*** Information ***

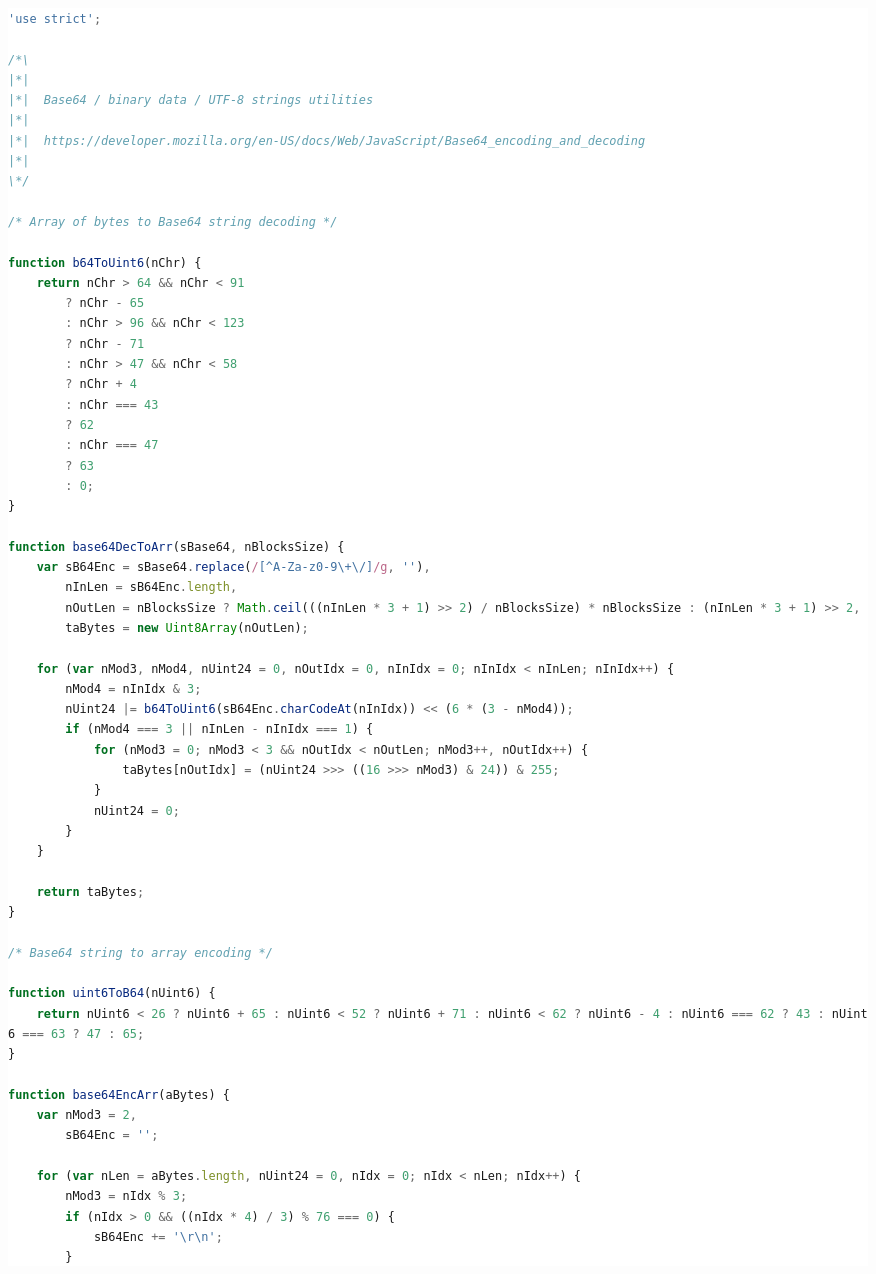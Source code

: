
 ```js
'use strict';

/*\
|*|
|*|  Base64 / binary data / UTF-8 strings utilities
|*|
|*|  https://developer.mozilla.org/en-US/docs/Web/JavaScript/Base64_encoding_and_decoding
|*|
\*/

/* Array of bytes to Base64 string decoding */

function b64ToUint6(nChr) {
    return nChr > 64 && nChr < 91
        ? nChr - 65
        : nChr > 96 && nChr < 123
        ? nChr - 71
        : nChr > 47 && nChr < 58
        ? nChr + 4
        : nChr === 43
        ? 62
        : nChr === 47
        ? 63
        : 0;
}

function base64DecToArr(sBase64, nBlocksSize) {
    var sB64Enc = sBase64.replace(/[^A-Za-z0-9\+\/]/g, ''),
        nInLen = sB64Enc.length,
        nOutLen = nBlocksSize ? Math.ceil(((nInLen * 3 + 1) >> 2) / nBlocksSize) * nBlocksSize : (nInLen * 3 + 1) >> 2,
        taBytes = new Uint8Array(nOutLen);

    for (var nMod3, nMod4, nUint24 = 0, nOutIdx = 0, nInIdx = 0; nInIdx < nInLen; nInIdx++) {
        nMod4 = nInIdx & 3;
        nUint24 |= b64ToUint6(sB64Enc.charCodeAt(nInIdx)) << (6 * (3 - nMod4));
        if (nMod4 === 3 || nInLen - nInIdx === 1) {
            for (nMod3 = 0; nMod3 < 3 && nOutIdx < nOutLen; nMod3++, nOutIdx++) {
                taBytes[nOutIdx] = (nUint24 >>> ((16 >>> nMod3) & 24)) & 255;
            }
            nUint24 = 0;
        }
    }

    return taBytes;
}

/* Base64 string to array encoding */

function uint6ToB64(nUint6) {
    return nUint6 < 26 ? nUint6 + 65 : nUint6 < 52 ? nUint6 + 71 : nUint6 < 62 ? nUint6 - 4 : nUint6 === 62 ? 43 : nUint6 === 63 ? 47 : 65;
}

function base64EncArr(aBytes) {
    var nMod3 = 2,
        sB64Enc = '';

    for (var nLen = aBytes.length, nUint24 = 0, nIdx = 0; nIdx < nLen; nIdx++) {
        nMod3 = nIdx % 3;
        if (nIdx > 0 && ((nIdx * 4) / 3) % 76 === 0) {
            sB64Enc += '\r\n';
        }
```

*** End of Information ***

Determine the number of lines in the data above that hold "function", and reply with that number alone.

4